**Exercise goal**
Please copy out the lines in the entries that contain "Batch".

───── Provided material

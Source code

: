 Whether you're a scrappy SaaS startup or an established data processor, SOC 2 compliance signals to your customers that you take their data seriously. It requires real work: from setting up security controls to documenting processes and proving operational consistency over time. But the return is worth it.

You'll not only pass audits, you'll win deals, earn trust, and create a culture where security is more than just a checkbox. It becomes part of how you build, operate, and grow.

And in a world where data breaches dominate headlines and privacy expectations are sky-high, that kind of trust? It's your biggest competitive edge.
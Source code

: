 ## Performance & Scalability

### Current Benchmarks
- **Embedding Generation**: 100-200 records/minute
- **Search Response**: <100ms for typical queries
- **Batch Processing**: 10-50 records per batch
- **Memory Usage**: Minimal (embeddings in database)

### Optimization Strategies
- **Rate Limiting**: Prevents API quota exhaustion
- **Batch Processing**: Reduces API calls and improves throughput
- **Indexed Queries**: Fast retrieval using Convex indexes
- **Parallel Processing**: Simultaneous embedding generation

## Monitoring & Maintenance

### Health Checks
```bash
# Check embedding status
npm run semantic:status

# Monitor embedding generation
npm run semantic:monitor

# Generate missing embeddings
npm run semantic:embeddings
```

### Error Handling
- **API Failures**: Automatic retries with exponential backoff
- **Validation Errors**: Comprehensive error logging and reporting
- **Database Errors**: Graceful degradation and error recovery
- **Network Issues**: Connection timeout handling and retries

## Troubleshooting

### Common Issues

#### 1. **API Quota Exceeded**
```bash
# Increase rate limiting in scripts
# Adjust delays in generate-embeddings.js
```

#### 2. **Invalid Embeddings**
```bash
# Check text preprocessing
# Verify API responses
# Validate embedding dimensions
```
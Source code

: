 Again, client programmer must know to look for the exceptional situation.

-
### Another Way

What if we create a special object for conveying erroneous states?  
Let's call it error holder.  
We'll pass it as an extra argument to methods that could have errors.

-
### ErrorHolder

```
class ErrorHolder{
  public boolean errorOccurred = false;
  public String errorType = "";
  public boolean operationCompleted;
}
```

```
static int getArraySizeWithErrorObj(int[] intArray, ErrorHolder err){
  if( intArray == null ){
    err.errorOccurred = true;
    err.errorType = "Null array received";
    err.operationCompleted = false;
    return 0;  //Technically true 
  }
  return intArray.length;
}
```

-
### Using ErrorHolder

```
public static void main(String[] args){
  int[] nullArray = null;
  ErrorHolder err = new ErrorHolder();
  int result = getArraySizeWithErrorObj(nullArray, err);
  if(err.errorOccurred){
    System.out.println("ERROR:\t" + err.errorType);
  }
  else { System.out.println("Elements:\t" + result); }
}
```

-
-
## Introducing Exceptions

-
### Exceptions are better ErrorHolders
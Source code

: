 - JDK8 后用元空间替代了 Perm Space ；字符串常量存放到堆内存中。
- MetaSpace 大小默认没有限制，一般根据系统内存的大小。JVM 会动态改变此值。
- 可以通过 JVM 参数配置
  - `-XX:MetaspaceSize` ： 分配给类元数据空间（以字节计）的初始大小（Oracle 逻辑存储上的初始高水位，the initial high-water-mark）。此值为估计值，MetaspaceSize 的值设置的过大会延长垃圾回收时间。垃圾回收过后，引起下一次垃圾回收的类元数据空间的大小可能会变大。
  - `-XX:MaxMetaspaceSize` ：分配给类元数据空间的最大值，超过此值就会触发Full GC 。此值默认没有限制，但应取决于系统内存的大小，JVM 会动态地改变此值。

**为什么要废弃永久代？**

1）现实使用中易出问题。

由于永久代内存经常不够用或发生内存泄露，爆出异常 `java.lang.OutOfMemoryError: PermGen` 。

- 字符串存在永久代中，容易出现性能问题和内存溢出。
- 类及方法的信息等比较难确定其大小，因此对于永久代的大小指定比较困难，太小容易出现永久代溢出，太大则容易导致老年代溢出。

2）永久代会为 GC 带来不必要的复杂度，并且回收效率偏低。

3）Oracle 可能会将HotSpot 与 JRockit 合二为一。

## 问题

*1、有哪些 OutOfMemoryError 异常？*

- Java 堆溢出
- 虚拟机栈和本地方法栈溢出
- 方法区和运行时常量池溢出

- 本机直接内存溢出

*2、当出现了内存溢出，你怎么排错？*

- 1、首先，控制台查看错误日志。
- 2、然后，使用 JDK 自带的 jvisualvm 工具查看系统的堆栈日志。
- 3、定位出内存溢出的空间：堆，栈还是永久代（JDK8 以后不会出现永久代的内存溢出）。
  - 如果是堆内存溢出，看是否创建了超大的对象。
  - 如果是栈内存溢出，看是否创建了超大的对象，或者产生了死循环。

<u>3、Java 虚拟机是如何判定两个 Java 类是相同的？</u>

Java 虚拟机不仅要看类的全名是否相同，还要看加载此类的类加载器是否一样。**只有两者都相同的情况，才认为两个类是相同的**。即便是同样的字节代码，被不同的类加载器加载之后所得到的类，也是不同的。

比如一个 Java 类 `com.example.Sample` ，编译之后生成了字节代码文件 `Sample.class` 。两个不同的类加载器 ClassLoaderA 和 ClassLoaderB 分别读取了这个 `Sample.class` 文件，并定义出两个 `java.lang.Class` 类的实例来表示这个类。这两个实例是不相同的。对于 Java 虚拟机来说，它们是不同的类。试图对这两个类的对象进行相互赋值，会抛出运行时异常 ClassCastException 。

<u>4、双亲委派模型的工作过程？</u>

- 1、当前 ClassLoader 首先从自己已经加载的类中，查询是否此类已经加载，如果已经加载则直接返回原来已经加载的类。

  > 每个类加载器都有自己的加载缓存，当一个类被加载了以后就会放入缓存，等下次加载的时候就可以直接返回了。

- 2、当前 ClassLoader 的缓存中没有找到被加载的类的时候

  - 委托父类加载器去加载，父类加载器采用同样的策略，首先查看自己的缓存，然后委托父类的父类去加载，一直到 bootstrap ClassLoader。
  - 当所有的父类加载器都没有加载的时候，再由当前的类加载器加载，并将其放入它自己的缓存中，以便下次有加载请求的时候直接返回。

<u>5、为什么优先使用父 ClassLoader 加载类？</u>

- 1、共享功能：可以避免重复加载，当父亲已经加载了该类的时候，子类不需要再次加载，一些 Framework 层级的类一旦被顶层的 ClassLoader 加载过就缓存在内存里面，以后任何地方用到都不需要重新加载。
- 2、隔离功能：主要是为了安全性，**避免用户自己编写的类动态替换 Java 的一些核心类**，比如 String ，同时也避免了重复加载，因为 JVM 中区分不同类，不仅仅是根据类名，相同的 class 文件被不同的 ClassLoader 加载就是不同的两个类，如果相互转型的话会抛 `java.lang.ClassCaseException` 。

──────────

**The completed task**
- **Batch Processing**: 10-50 records per batch
- **Batch Processing**: Reduces API calls and improves throughput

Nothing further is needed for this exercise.